Extracted records:
================================

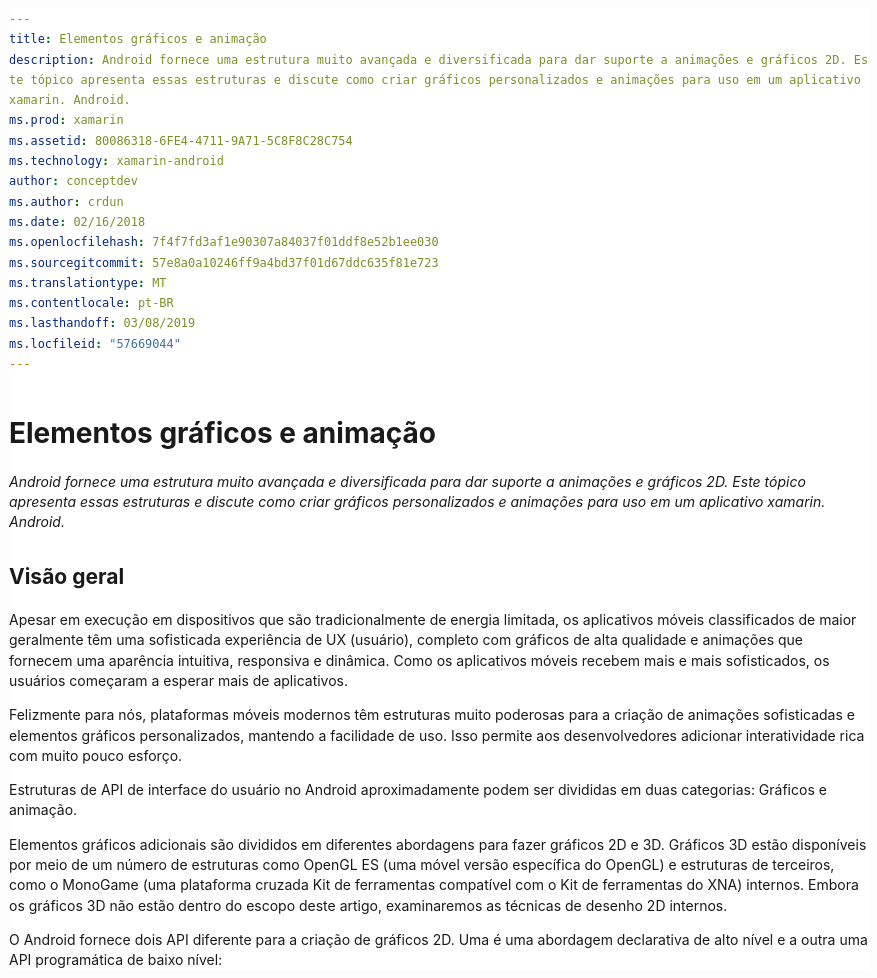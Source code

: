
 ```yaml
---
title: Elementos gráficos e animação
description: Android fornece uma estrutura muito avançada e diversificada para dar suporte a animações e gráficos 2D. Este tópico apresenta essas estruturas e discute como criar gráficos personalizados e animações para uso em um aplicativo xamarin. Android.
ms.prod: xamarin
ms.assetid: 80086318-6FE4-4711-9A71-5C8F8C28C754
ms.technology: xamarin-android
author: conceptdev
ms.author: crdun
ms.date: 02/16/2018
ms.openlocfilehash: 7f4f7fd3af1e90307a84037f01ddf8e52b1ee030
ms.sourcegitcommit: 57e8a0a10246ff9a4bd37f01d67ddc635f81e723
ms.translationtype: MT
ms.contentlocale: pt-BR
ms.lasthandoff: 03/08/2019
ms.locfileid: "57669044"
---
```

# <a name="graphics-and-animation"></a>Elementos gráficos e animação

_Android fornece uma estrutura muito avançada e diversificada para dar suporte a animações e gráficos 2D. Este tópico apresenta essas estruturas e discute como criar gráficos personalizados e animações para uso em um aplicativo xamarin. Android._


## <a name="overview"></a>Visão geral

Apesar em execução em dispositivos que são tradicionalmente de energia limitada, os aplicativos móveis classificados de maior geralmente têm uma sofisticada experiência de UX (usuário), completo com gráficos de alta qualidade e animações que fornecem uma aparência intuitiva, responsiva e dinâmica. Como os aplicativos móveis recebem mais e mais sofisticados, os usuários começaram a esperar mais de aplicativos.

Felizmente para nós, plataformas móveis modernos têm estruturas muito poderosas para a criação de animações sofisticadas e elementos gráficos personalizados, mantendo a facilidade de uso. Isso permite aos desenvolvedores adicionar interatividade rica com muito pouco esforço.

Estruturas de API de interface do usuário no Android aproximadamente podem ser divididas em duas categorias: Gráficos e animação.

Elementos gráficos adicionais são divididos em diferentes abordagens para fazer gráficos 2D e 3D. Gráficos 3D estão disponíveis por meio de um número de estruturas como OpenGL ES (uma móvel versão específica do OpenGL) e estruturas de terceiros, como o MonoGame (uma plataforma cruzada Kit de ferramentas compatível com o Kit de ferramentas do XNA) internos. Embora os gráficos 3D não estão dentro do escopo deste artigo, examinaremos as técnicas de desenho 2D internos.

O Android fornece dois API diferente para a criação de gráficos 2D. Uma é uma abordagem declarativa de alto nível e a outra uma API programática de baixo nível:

================================

| Problem |
Search the entries for the word "discute". Copy every line where it occurs.

| Final answer |
description: Android fornece uma estrutura muito avançada e diversificada para dar suporte a animações e gráficos 2D. Este tópico apresenta essas estruturas e discute como criar gráficos personalizados e animações para uso em um aplicativo xamarin. Android.
_Android fornece uma estrutura muito avançada e diversificada para dar suporte a animações e gráficos 2D. Este tópico apresenta essas estruturas e discute como criar gráficos personalizados e animações para uso em um aplicativo xamarin. Android._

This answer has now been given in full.